Assim Nathaniel Hawthorne começa e termina o conto “David Swan”, a história de um rapaz que está viajando a pé de uma cidade a outra. No meio da viagem, cansado, David dorme na grama ao lado da estrada. Muitas pessoas passam por ele durante o sono. Um pastor achou que estivesse bêbado e acaba usando o que viu como exemplo na pregação do domingo, citando os devastadores efeitos do álcool. Um casal de idosos pensou em adotá-lo para que herdasse sua fortuna, já que não tinha filhos. Ladrões por pouco não concretizam um assalto, em que, inclusive, haviam planejado matá-lo se reagisse. David acorda e segue a viagem sem dar conta de tudo que havia passado e que poderia ter alterado sua vida.
Robert Frost escreveu “The road not taken”, (algo como O caminho não escolhido), poema que também fala dos rumos da vida, mas como dependentes das decisões que tomamos ou, na metáfora do poema, das estradas que escolhemos nas bifurcações da existência. Diferentemente de Hawthorne, Frost chama atenção para as escolhas que se apresentam e sobre as quais tomamos ciência. São, pois, duas as possibilidades de mudanças em nossas vidas: uma pelas decisões que o destino escolhe para nós e outra pelas decisões que escolhemos para fazer destino.
Fico pensando nas pessoas que foram colocadas no meu caminho e as que quase foram. Meu primeiro casamento, por exemplo. O que teria acontecido se tivesse tomado a estrada de insistir em mantê-lo, ainda que desgastado? Não teria tido as minhas filhas! Quem foram os amores que a vida me trouxe eu não pude viver? Por que passaram por mim por um triz? E se eu tivesse morrido no acidente de 1999? Quem ficaria com minha vaga no doutorado da Unicamp? A vida dessa pessoa mudaria por conta do meu acidente?
De um simples fato, combinando se’s, exponenciam-se possibilidades.
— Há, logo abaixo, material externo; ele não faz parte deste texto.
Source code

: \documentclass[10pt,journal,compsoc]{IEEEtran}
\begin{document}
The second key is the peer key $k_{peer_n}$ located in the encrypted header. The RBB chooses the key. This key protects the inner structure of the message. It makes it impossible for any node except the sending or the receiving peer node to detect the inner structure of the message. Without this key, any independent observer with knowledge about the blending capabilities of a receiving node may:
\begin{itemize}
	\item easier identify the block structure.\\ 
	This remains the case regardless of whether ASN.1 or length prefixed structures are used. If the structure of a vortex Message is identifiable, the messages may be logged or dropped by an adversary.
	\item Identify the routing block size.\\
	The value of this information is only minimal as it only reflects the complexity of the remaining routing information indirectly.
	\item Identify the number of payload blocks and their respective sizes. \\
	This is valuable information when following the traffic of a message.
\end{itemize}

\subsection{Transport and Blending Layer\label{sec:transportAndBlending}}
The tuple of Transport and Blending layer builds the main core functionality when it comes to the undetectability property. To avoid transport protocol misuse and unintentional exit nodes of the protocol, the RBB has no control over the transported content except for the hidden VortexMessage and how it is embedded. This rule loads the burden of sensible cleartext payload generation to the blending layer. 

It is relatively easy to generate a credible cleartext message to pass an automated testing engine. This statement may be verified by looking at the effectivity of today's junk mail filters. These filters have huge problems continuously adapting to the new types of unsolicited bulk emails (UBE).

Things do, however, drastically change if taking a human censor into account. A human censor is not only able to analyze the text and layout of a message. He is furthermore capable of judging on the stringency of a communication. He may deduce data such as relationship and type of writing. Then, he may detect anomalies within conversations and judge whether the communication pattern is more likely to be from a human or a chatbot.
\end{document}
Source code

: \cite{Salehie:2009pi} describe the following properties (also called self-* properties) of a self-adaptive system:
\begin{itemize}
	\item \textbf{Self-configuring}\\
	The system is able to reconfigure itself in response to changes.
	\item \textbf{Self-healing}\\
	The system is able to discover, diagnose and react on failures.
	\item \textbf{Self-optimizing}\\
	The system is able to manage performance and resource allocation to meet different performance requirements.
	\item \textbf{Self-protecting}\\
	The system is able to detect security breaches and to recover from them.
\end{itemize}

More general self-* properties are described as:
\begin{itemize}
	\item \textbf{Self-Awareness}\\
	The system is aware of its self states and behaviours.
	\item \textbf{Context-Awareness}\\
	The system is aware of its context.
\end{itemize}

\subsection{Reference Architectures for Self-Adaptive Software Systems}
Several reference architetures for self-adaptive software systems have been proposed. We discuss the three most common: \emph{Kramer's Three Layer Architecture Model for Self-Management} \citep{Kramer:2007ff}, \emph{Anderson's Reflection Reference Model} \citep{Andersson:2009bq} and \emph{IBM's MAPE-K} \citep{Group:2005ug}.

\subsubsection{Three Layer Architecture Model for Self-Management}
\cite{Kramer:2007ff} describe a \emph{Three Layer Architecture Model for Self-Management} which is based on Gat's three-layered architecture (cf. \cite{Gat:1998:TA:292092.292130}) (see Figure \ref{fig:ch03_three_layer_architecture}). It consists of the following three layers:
Pare e pense na infinita análise combinatória dos “e se’s” de sua vida, leitor. Se mudasse uma coisinha lá trás, todo o resto que veio depois também mudaria. É o chamado efeito borboleta: o bater de asa da borboleta no Brasil afeta a trajetória de um ciclone no Taiti.
O quadro que retrata nossa vida, pintado por Deus, é como o Guernica, pintado por Picasso. Ninguém entende de primeira. Resta-nos a paciência para saber se abrir para a inspiração para poder vê-lo com os olhos do artista e assim achar o detalhe daquele sorriso escondido atrás do cavalo morto. Dar sentidos aos traços divinos leva tempo. Às vezes nem conseguimos.
É como diz Hawthorne: “Felizmente não sabemos nada a respeito das coisas que chegam muito perto de nós e nossas vidas e passam sem nos afetar. Se soubéssemos das muitas possibilidades de mudar nosso destino, nossa vida seria excessivamente cheia de esperanças e medos, surpresas e decepções, o que certamente não nos permitiria ter um minuto sequer de paz”.